Home
Help
Search
Login
Register
OPNsense Forum
»
Archive
»
23.1 Legacy Series
»
[SOLVED] HA Synchronize States via Peer IP leads to intermittent state loss
« previous
next »
Print
Pages: [
1
]
Author
Topic: [SOLVED] HA Synchronize States via Peer IP leads to intermittent state loss (Read 1081 times)
nzkiwi68
Full Member
Posts: 182
Karma: 20
[SOLVED] HA Synchronize States via Peer IP leads to intermittent state loss
«
on:
June 21, 2023, 01:25:34 am »
Something has changed in 23.1.9 with
pfsync Synchronize States
and systems that were moderately stable now have significant errors.
------------
Retail customer, multi WAN fail-over, multi site, all with HA firewalls, running WireGuard VPN's running FRR and BGP, hub and spoke, all going back to central head office.

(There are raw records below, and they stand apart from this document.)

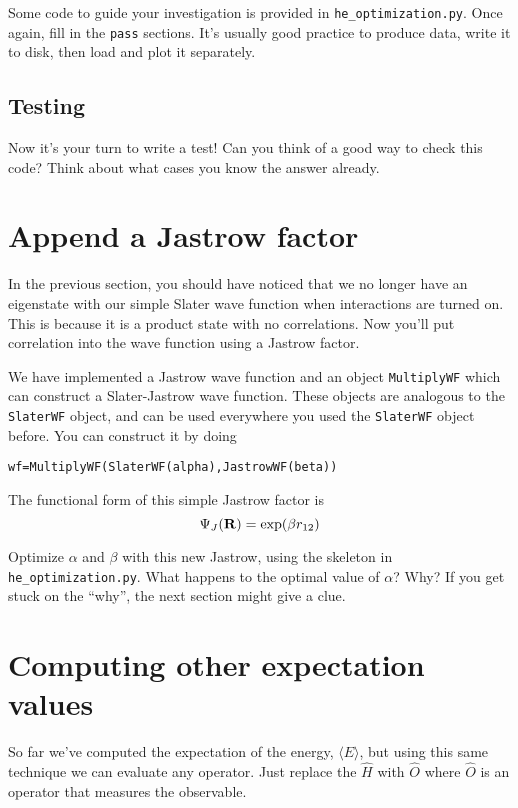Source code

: \documentclass[12pt]{article}
\newcommand{\bR}{{\bf R}}
\begin{document}
Some code to guide your investigation is provided in \verb|he_optimization.py|. 
Once again, fill in the \verb|pass| sections.
It's usually good practice to produce data, write it to disk, then load and plot it separately. 

\subsection{Testing}

Now it's your turn to write a test! 
Can you think of a good way to check this code?
Think about what cases you know the answer already.

\section{Append a Jastrow factor} 

In the previous section, you should have noticed that we no longer have an eigenstate with our simple Slater wave function when interactions are turned on.
This is because it is a product state with no correlations. 
Now you'll put correlation into the wave function using a Jastrow factor.

We have implemented a Jastrow wave function and an object \verb|MultiplyWF| which can construct a Slater-Jastrow wave function.
These objects are analogous to the \verb|SlaterWF| object, and can be used everywhere you used the \verb|SlaterWF| object before.
You can construct it by doing
\begin{verbatim}
wf=MultiplyWF(SlaterWF(alpha),JastrowWF(beta))	
\end{verbatim}
The functional form of this simple Jastrow factor is 
\begin{equation}
\Psi_J(\bR) = \exp(\beta r_{12})	
\end{equation}

Optimize $\alpha$ and $\beta$ with this new Jastrow, using the skeleton in \verb|he_optimization.py|.
What happens to the optimal value of $\alpha$? Why? 
If you get stuck on the ``why'', the next section might give a clue.

\section{Computing other expectation values}

So far we've computed the expectation of the energy, $\langle E \rangle$, but using this same technique we can evaluate any operator.
Just replace the $\hat{H}$ with $\hat{O}$ where $\hat{O}$ is an operator that measures the observable.
\end{document}
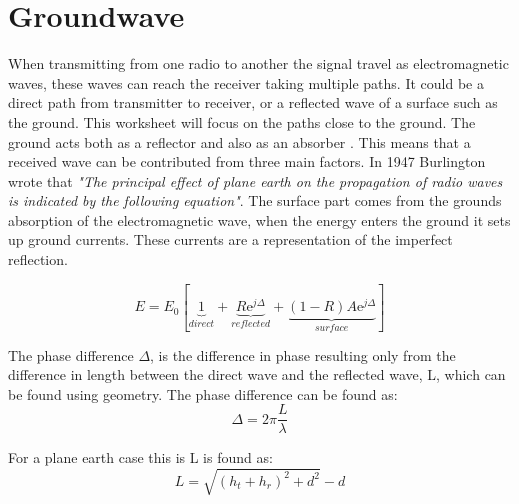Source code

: \chapter{Groundwave}

When transmitting from one radio to another the signal travel as electromagnetic waves, these waves can reach the receiver taking multiple paths. It could be a direct path from transmitter to receiver, or a reflected wave of a surface such as the ground. This worksheet will focus on the paths close to the ground. The ground acts both as a reflector and also as an absorber \citep{Bullington}. This means that a received wave can be contributed from three main factors. In 1947 Burlington wrote that \textit{"The principal effect of plane earth on the propagation of radio waves is indicated by the following equation"}\citep{Bullington}. The surface part comes from the grounds absorption of the electromagnetic wave, when the energy enters the ground it sets up ground currents. These currents are a representation of the imperfect reflection.    

\begin{equation}
E=E_0\left[\underbrace{1}_{direct}+\underbrace{R\text{e}^{j\Delta}}_{reflected}+\underbrace{(1-R)A\text{e}^{j\Delta}}_{surface}\right]
\end{equation}
\begin{where}
\end{where}

The phase difference $\Delta$, is the difference in phase resulting only from the difference in length between the direct wave and the reflected wave, L, which can be found using geometry. The phase difference can be found as:
\begin{equation}
\Delta =2\pi \frac{L}{\lambda}
\end{equation}
\begin{where}
\end{where}

For a plane earth case this is L is found as:
\begin{equation}
L=\sqrt{(h_t+h_r)^2+d^2}-d
\end{equation}
\begin{where}
\end{where}

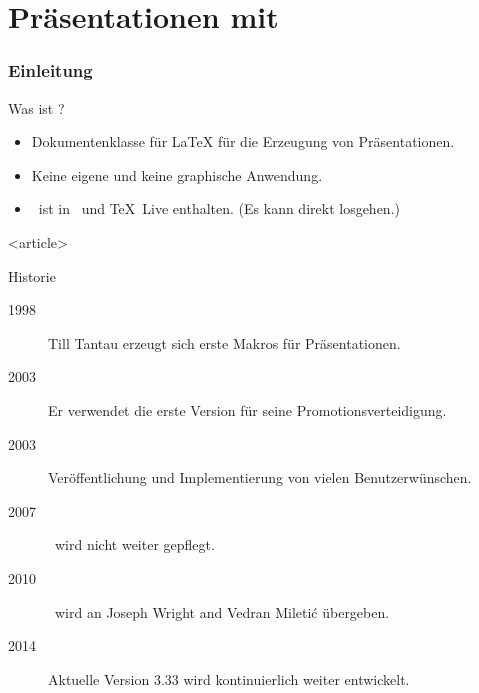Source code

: \malte

\label{chapter-beamer}
\chapter{Präsentationen mit \beamer}


\website

\jonny


\subsection{Einleitung}

\begin{Frame}{Was ist \beamer?}
  \begin{itemize}
    \item \alert{Dokumentenklasse für \LaTeX} für die Erzeugung von Präsentationen.
    \item Keine eigene und \alert{keine graphische Anwendung}.
    \item \strut\beamer\ ist in \MiKTeX\ und \TeX\ Live enthalten.\newline
      (\alert{Es kann direkt losgehen}.)
  \end{itemize}
\end{Frame}

\mode
<article>

\begin{Frame}{Historie}
  \begin{description}
    \item[1998] Till Tantau erzeugt sich erste Makros für Präsentationen.
    \item[2003] Er verwendet die erste Version für seine Promotionsverteidigung.
    \item[2003] Veröffentlichung und Implementierung von vielen Benutzerwünschen.
    \item[2007] \beamer\ wird nicht weiter gepflegt.
    \item[2010] \beamer\ wird an Joseph Wright and Vedran Mileti\'c übergeben.
    \item[2014] Aktuelle Version 3.33 wird kontinuierlich weiter entwickelt.
  \end{description}
\end{Frame}

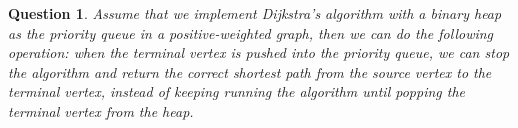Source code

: \documentclass[10.5pt]{article}
\newtheorem{Q}{Question}
\begin{document}
\begin{Q}
	Assume that we implement Dijkstra’s algorithm with a binary heap as the priority queue in a positive-weighted graph, then we can do the following operation: when the terminal vertex is pushed into the priority queue, we can stop the algorithm and return the correct shortest path from the source vertex to the terminal vertex, instead of keeping running the algorithm until popping the terminal vertex from the heap.
	\vspace{4cm}
\end{Q}
\end{document}

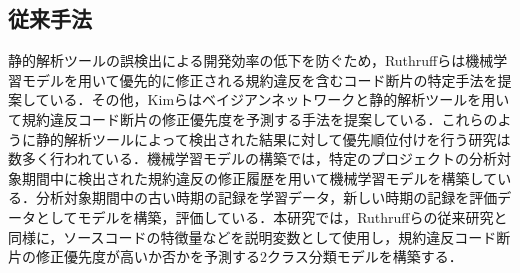 \documentclass[T,J]{fose} %
\begin{document}







\subsection{従来手法}
静的解析ツールの誤検出による開発効率の低下を防ぐため，Ruthruffらは機械学習モデルを用いて優先的に修正される規約違反を含むコード断片の特定手法を提案している\cite{JyuraiPre}．その他，Kimらはベイジアンネットワークと静的解析ツールを用いて規約違反コード断片の修正優先度を予測する手法を提案している\cite{beizu}．これらのように静的解析ツールによって検出された結果に対して優先順位付けを行う研究は数多く行われている\cite{Wang}\cite{Qing}\cite{HowFar}．機械学習モデルの構築では，特定のプロジェクトの分析対象期間中に検出された規約違反の修正履歴を用いて機械学習モデルを構築している．分析対象期間中の古い時期の記録を学習データ，新しい時期の記録を評価データとしてモデルを構築，評価している．本研究では，Ruthruffらの従来研究と同様に，ソースコードの特徴量などを説明変数として使用し，規約違反コード断片の修正優先度が高いか否かを予測する2クラス分類モデルを構築する．
\end{document}
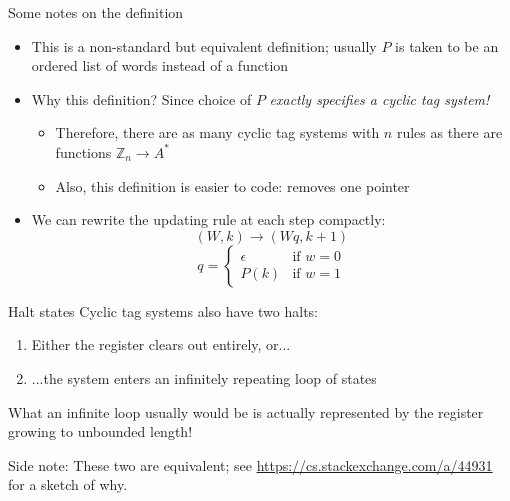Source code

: \documentclass[aspectratio=169]{beamer}
\begin{document}
\begin{frame}{Some notes on the definition}
    \begin{itemize}
        \item This is a non-standard but equivalent definition; usually $P$ is taken to be an ordered list of words instead of a function \pause
        \item Why this definition? Since choice of $P$ \textit{exactly specifies a cyclic tag system!}\pause
        \begin{itemize}
            \item Therefore, there are as many cyclic tag systems with $n$ rules as there are functions $\mathbb{Z}_n \rightarrow A^*$ \pause
            \item Also, this definition is easier to code: removes one pointer
        \end{itemize} \pause
        \item We can rewrite the updating rule at each step compactly: $$(W, k) \rightarrow (Wq, k+1)$$
        $$q = \begin{cases}
            \epsilon &\text{if } w = 0 \\ P(k) &\text{if } w = 1
        \end{cases}$$
    \end{itemize}
\end{frame}

\begin{frame}{Halt states}
    Cyclic tag systems also have two halts: \pause
    \begin{enumerate}
        \item Either the register clears out entirely, or... \pause
        \item ...the system enters an infinitely repeating loop of states
    \end{enumerate} \pause
    What an infinite loop usually would be is actually represented by the register growing to unbounded length! \pause
    \vspace{4pt}
    
    Side note: These two are equivalent; see \url{https://cs.stackexchange.com/a/44931} for a sketch of why.
\end{frame}
\end{document}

Approx. 40,000 transactions weekly
Before 23.1.9, about 4-5 POS transactions a week would error
Post 23.1.9 upgrade from 23.1.8 - 10+ POS transactions per day were getting broken
23.1.9 disabling System: High Availability: Settings: Synchronize States - now 0 transactions per week being lost
Client - running "POS software", telnet client " POS bank" software
Server - running backend software, client connects to this server via telnet
Check out operator on client:
Client start checkout sale via telnet on server
Server writes a file into a directory on the server
Client POS software scans remote server directory over NetBIOS, sees file, reads file, starts POS bank
Client POS bank completes bank transaction with customer credit card etc, writes POS bank answer file in same directory on remote server over NetBIOS
Client POS software scans remote server directory over NetBIOS for POS bank answer file, reads file, tell server over telnet sale payment success or failure, sale completed
Error condition happens when sales fails to complete in 45 seconds.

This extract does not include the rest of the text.